How we approach this problem and its implications, highlight some of the key concepts of organic farming and key differences from conventional farming.
First of all, holes in your greens means it’s good eats! If the bugs can eat it and thrive, then so can you! If nothing would dare nibble on your greens and survive, maybe you should question whether you should be nibbling on them as well. Our food is also food to many other animals, and organic growing systems try to work within interconnected food webs to provide ecologically sound systems of food production. Food that is produced without drastically altering the natural populations of animals around us means good food for all.
However, some of our crops this year have been entirely eaten by these animals, and they’ve truly earned the moniker of “pest.” In the conventional farming world, we would just turn to industrially produced chemicals that might solve the problem for today, but might be pushing a bigger problem on to the next generation. As resistance to these chemicals grows each time they’re used, we have to resort to more and more drastic measures to respond to the problem. Just consider why we need GMOs. What are amphibian and fungal genes doing in a plant’s DNA? They’re being put there to try and respond to these pest problems that former generations have punted on to us.
Even “organic” solutions to these problems can be fraught with danger. The USDA label of “Certified Organic” still allows organic farmers to put poisons on our food, they just have to make sure the poison was derived (read: industrially processed) from natural, organic sources. But a natural organic poison on your food is still a poison on your food!
So how do we respond? Most importantly, proactively. We plan to plant multiple plantings so that if something goes wrong with one, we can make up for it in successive plantings. The increased yield our intensive small scale system produces, compared to industrial mechanized growing systems, usually more than makes up for the losses a single pest might cause.
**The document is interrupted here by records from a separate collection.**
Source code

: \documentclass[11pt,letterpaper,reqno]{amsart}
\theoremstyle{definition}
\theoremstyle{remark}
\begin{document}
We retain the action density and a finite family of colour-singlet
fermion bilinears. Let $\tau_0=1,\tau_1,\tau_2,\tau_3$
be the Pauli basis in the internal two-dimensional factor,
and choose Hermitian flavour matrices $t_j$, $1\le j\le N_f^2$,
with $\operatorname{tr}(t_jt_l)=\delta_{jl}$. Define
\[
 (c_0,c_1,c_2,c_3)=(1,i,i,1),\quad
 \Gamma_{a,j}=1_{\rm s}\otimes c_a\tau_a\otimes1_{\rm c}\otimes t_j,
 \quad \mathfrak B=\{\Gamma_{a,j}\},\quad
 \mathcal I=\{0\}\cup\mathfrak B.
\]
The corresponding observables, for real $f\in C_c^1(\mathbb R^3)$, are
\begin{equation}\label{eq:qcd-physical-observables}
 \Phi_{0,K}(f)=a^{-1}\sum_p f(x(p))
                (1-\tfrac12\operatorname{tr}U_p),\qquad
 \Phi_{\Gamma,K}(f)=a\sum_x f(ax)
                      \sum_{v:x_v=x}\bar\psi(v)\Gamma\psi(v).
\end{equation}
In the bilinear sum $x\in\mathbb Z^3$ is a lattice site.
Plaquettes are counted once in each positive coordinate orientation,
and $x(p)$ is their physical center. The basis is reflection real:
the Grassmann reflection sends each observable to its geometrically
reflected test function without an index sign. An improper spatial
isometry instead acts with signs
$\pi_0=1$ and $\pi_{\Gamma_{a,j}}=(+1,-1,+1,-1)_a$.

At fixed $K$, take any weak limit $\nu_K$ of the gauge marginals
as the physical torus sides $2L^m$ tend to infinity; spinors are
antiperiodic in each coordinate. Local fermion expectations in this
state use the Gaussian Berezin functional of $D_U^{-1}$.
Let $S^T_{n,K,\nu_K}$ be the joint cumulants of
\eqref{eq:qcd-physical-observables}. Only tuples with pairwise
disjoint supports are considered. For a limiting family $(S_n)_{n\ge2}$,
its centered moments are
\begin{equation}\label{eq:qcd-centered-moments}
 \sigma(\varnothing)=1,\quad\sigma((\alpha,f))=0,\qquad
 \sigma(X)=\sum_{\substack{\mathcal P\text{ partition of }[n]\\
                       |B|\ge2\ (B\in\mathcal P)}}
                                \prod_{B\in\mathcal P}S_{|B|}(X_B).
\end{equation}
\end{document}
We also try to develop healthy soils that will produce healthier more resistant/resilient plants. We practice crop rotations, so pest populations and diseases don’t build up in the soils. We use physical barriers, like row cover and insect netting, to keep the insects off our plants. Sometimes cultural practices, like cultivating at the right time or harvesting at just the right stage of development, can help.
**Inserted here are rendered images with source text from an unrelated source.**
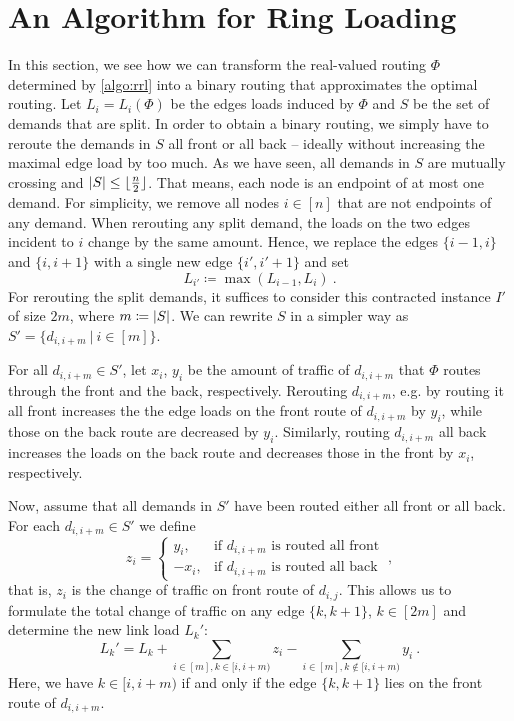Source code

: \section{An Algorithm for Ring Loading}
\label{sec:ring-loading}

In this section, we see how we can transform the real-valued routing $\Phi$ determined by \cref{algo:rrl} into a binary routing that approximates the optimal routing.
Let $L_i = L_i(\Phi)$ be the edges loads induced by $\Phi$ and $S$ be the set of demands that are split.
In order to obtain a binary routing, we simply have to reroute the demands in $S$ all front or all back -- ideally without increasing the maximal edge load by too much. 
As we have seen, all demands in $S$ are mutually crossing and $\abs{S} \leq \lfloor \frac{n}{2} \rfloor$.
That means, each node is an endpoint of at most one demand.
For simplicity, we remove all nodes $i \in [n]$ that are not endpoints of any demand.
When rerouting any split demand, the loads on the two edges incident to $i$ change by the same amount.
Hence, we replace the edges $\{i-1, i\}$ and $\{i, i+1\}$ with a single new edge $\{i', i'+1\}$ and set 
\begin{equation}
	L_{i'} \coloneqq \max(L_{i-1}, L_i) \ .
\end{equation}
For rerouting the split demands, it suffices to consider this contracted instance $I'$ of size $2m$, where $m \coloneqq \abs{S}$.
We can rewrite $S$ in a simpler way as $S' = \{d_{i, i+m}\ |\ i \in [m]\}$.

For all $d_{i, i+m} \in S'$, let $x_i$, $y_i$ be the amount of traffic of $d_{i, i+m}$ that $\Phi$ routes through the front and the back, respectively.
Rerouting $d_{i, i+m}$, e.g. by routing it all front increases the the edge loads on the front route of $d_{i, i+m}$ by $y_i$, while those on the back route are decreased by $y_i$.
Similarly, routing $d_{i, i+m}$ all back increases the loads on the back route and decreases those in the front by $x_i$, respectively.

Now, assume that all demands in $S'$ have been routed either all front or all back.
For each $d_{i, i+m} \in S'$ we define
\begin{equation}
	z_i = \begin{cases}
		y_i, &\text{if } d_{i, i+m} \text{ is routed all front} \\
		-x_i, &\text{if } d_{i, i+m} \text{ is routed all back}
	\end{cases} \ ,
\end{equation}
that is, $z_i$ is the change of traffic on front route of $d_{i, j}$.
This allows us to formulate the total change of traffic on any edge $\{k, k+1\}$, $k \in [2m]$ and determine the new link load $L_k'$:
\begin{equation}
	\label{eq:load-change}
	L_k' = L_k + \sum_{i \in [m], k \in [i, i+m)} z_i - \sum_{i \in [m], k \notin [i, i+m)} y_i \ .
\end{equation}
Here, we have $k \in [i, i+m)$ if and only if the edge $\{k,k+1\}$ lies on the front route of $d_{i, i+m}$.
If all of this still fails to resolve the issue, we then turn to natural, non-toxic forms of pest control. Biodegradable soap can be used on soft bodied insects. Some of these soaps are even rated as safe for use as toothpaste (I know, I’ve done it often before on backpacking trips). However, to a small insect it quickly dissolves their waxy protective covering. Hard bodied insects like flea beetles need a different response. Diatomaceous earth is made of diatoms, microscopic algae with high levels of silicon in them, the same element used in making glass. When the diatoms are ground up it leaves microscopic jagged edges, which is harmless (and some even say beneficial) to humans if consumed in small amounts, it rips apart smaller organisms like the flea beetle. Lastly, we can also use bio-controls. Certain strains of bacteria or other insects can be used to prey on the “pest” populations that have gotten too high and out of balance with the system around it.
Lastly, failure is always part of farming, just as it is always a part of life as well. Hopefully each time a crop fails, we learn more about how to better prepare and respond next time.
It’s my hope that all of this gives folks eating food produced at 5 Loaves Farm some peace of mind. That holey greens are good eating greens, that the food produced here isn’t treated with toxic sprays and chemicals, and that our small scale non-industrial growing system is growing healthy connections between all of us and the world around us.